During this period, members of the Latta family made several scouting trips further west, into what became Washington County. One of these trips may have been made as early as 1826. Whatever the actual year, during that first trip a small cabin was constructed. The land was part of the Lovely Purchase, claimed by the Cherokees and closed to white settlement. No Indians were living in the immediate area, however, and whites were squatting on the land in expectation that legal settlements would soon be possible. According to Latta family history, a plow was made from the crotch of an oak tree, and a few acres of grain were planted. It was perhaps in this manner that the Lattas established what, at the time, amounted to squatters’ rights to some gorgeous mountainous land that would be called Vineyard (site of Washington County's second post office, established February 21, 1829, with the name and location changed to Evansville in 1837).
Latta Settlement
In 1828 the Cherokees were forced west. Washington County was then created out of the Lovely Purchase lands, and white squatters were able to legally claim land. In 1831, several years after their initial scouting trip, John Latta, two black slaves named Dan and Ben, and several other family members collected wagons, teams, pine lumber that had been cut and milled in Tennessee, and tools. Two rafts of logs and lumber were floated and poled down the Tennessee River into the Ohio, then down the Mississippi to the mouth of the Arkansas River. The rafts were then towed up the Arkansas by a government steamboat to Phillips Landing (Van Buren), then freighted 45 rugged miles to Vineyard. Here a settlement had already begun under Captain Lewis Evans, the new county's first sheriff. According to the Goodspeed Publishing Company's History of Benton, Washington, Carroll, Madison, Crawford, Franklin and Sebastian Counties, Arkansas, "A horse-mill was built by Evans soon after he opened his store, and for a short time it supplied nearly the whole county with meal." A few miles to the north at Cane Hill, several related families had settled and built homes by 1827.At the Latta settlement, tents were put up and work started on houses. According to an account written by a Latta descendant, The Lord's Vineyard, "The colored mechanics, Ben and Dan, did the mechanical masonry work. They would work at one home at a time. Ben and Dan put in the stone foundations and chimneys, and moved to the next place. The rest of the workers hewed the logs and erected the frame of the building. Then Ben and Dan would come back and do the cabinet and inside finish work."
Most of the work on the main Latta house seems to have been finished in 1832.During the 1831 trip, the other members of the large Latta family had remained in Tennessee. The families seem to have completed the westward migration into Arkansas Territory by 1833. In this final move the might have been as many as 30 people, including the numerous Latta children and the families of the slaves. The site chosen for the main house was a gently sloping hillside above a tributary of Evansville Creek that is today called Possum Hollow Creek, two miles from the state line and an equal distance northeast of Evansville on Highway 59. A log house was constructed nearby for the slaves.

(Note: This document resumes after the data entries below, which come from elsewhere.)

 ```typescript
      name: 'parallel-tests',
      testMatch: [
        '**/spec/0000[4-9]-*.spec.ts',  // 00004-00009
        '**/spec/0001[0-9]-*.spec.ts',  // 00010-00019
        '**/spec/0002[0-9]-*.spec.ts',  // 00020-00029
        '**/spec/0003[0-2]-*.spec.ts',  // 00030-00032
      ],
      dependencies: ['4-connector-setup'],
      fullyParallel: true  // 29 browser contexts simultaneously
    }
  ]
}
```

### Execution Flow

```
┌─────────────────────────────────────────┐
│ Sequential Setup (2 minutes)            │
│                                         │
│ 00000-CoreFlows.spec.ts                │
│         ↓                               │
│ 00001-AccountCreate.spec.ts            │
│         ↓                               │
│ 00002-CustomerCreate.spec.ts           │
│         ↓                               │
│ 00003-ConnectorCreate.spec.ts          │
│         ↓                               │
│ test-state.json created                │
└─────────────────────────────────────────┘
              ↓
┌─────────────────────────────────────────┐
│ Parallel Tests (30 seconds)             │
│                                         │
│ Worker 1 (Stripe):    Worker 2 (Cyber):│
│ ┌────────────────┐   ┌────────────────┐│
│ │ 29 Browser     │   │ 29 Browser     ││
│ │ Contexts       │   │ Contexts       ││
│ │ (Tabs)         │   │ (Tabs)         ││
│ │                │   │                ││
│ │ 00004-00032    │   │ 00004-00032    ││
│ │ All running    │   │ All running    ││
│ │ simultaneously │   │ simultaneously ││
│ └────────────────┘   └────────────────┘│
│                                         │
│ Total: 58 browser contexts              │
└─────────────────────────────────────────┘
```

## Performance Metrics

In mid-March of 1833, the new arrivals to Washington County could see mountains in all directions. There were no leaves on the trees, but the trees were covered with gorgeous white flowers, and spice bush and witch hazels were blooming in the creek bottoms. Springs flowed freely throughout the area. Vultures were soaring above, and the little spring peeper frogs announced a new land and a promising season.
According to descendant F. F. Latta, "An industrial establishment was planned, developing a general manufactory, including a blacksmith shop under the Negroes, Ben and Dan; cabinet, carpenter and wheelwright shops under grandfather (John Latta); cobbler, saddle and harness shops under Eli Kelly; weaving and tailor shop under Aunt Leah Hale; and a grist mill.'The Lord's Vineyard' was intended to be as near self-sufficient as necessary to insulate and isolate it from the outside world." The two-story log home and several outbuildings stood more than a century at Vineyard, long after almost every trace of Washington County's pioneer day structures had disappeared. In 1958 the Latta buildings were carefully dismantled, transported to Prairie Grove Battlefield Park, and there reassembled. Modern visitors to the park may now ponder the achievements of pioneering carpenters, white and black, in a young Washington County. The Latta home, constructed in the early 1830s, was one of the earliest substantia
l structures built in Washington County. Originally located near modern Evansville, the house was moved to Prairie Grove Battlefield Park, where it has been restored.